#!/usr/bin/python
# -*- coding: utf-8 -*-

#поиск категорий, тематически входящих одна в другую

import math
import yt.wrapper as yt


def ctgs_topic_num(key, recs): #подсчет числа тем в отдельных категориях
    num = 0
    for rec in recs:
        num += 1
    yield { "ctg1": key['ctg'], "topic_num": num }
    yield { "ctg2": key['ctg'], "topic_num": num, "@table_index": 1 }


def ctg1_ctg2_topic_num(key, recs): #подсчет числа общих тем в парах категорий
    num = 0
    for rec in recs:
        num += 1
    yield { "ctg1": key['ctg1'], "ctg2": key['ctg2'], "ctg1_ctg2_topic_num": -num }


def add_ctg1_topic_num(key, recs): #добавление поля ctg1_topic_num
    ctg1 = ''
    for rec in recs:
        table_index = rec.pop('@table_index')
        if table_index == 0:
            ctg1 = key['ctg1']
            ctg1_num = rec['topic_num']
        elif ctg1 != '':
            rec['ctg1_topic_num'] = ctg1_num
            yield rec


def add_ctg2_topic_num(key, recs): #добавление поля ctg2_topic_num
    ctg2 = ''
    for rec in recs:
        table_index = rec.pop('@table_index')
        if table_index == 0:
            ctg2 = key['ctg2']
            ctg2_num = rec['topic_num']
        elif ctg2 != '':
            rec['ctg2_topic_num'] = ctg2_num
            yield rec


def main():
    tab1 = '//tmp/yuryz/topic_weight'
    tab2 = '//tmp/yuryz/ctg1_topic_num'
    tab3 = '//tmp/yuryz/ctg2_topic_num'

    #yt.run_reduce(ctgs_topic_num, tab1, [tab2, tab3], reduce_by = ['ctg'], format=yt.YsonFormat(control_attributes_mode="row_fields"))
    #yt.run_sort(tab2, sort_by=['ctg1'])
    #yt.run_sort(tab3, sort_by=['ctg2'])

    tab4 = '//home/catalogia/users/yuryz/compare/ctg_cross'
    tab5 = '//tmp/yuryz/ctg1_ctg2_topic_num'

    yt.run_reduce(ctg1_ctg2_topic_num, tab4, [tab5], reduce_by = ['ctg1', 'ctg2'], format=yt.YsonFormat(control_attributes_mode="row_fields"))
    yt.run_sort(tab5, sort_by=['ctg1', 'ctg2'])

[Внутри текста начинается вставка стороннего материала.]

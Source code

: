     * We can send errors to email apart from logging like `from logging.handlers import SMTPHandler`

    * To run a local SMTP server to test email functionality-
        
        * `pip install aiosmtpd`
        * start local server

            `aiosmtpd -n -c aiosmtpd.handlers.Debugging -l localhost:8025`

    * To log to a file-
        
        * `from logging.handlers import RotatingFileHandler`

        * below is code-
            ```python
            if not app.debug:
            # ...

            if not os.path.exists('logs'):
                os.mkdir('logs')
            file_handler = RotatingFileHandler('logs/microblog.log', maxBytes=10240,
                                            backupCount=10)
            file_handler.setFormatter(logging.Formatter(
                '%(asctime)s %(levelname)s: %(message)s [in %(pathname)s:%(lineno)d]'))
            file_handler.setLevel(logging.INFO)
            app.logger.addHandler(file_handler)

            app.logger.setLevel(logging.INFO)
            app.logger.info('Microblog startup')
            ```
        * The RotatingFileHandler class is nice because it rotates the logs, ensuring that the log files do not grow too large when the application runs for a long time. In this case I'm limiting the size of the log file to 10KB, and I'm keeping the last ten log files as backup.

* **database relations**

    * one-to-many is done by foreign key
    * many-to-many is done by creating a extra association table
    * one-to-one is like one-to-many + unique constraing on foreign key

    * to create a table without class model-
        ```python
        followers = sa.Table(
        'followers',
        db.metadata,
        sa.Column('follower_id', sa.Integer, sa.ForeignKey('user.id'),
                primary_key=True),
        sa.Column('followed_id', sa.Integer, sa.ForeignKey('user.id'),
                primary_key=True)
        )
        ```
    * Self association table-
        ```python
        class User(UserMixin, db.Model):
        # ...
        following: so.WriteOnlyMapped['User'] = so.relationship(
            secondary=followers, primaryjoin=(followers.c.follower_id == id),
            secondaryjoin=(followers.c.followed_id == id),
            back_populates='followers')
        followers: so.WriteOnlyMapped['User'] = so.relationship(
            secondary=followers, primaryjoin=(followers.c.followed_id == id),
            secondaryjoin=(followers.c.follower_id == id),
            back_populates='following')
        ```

    tab6 = '//tmp/yuryz/ctg1_ctg2_topic_num'

    yt.run_reduce(add_ctg1_topic_num, [tab2, tab5], [tab6], reduce_by = ['ctg1'], format=yt.YsonFormat(control_attributes_mode="row_fields"))
    yt.run_sort(tab6, sort_by=['ctg2', 'ctg1'])

    tab7 = '//home/catalogia/users/yuryz/compare/ctg1_ctg2_topic_num'

    yt.run_reduce(add_ctg2_topic_num, [tab3, tab6], [tab7], reduce_by = ['ctg2'], format=yt.YsonFormat(control_attributes_mode="row_fields"))
    yt.run_sort(tab7, sort_by=['ctg1', 'ctg1_ctg2_topic_num', 'ctg2'])


if __name__ == '__main__':
    main()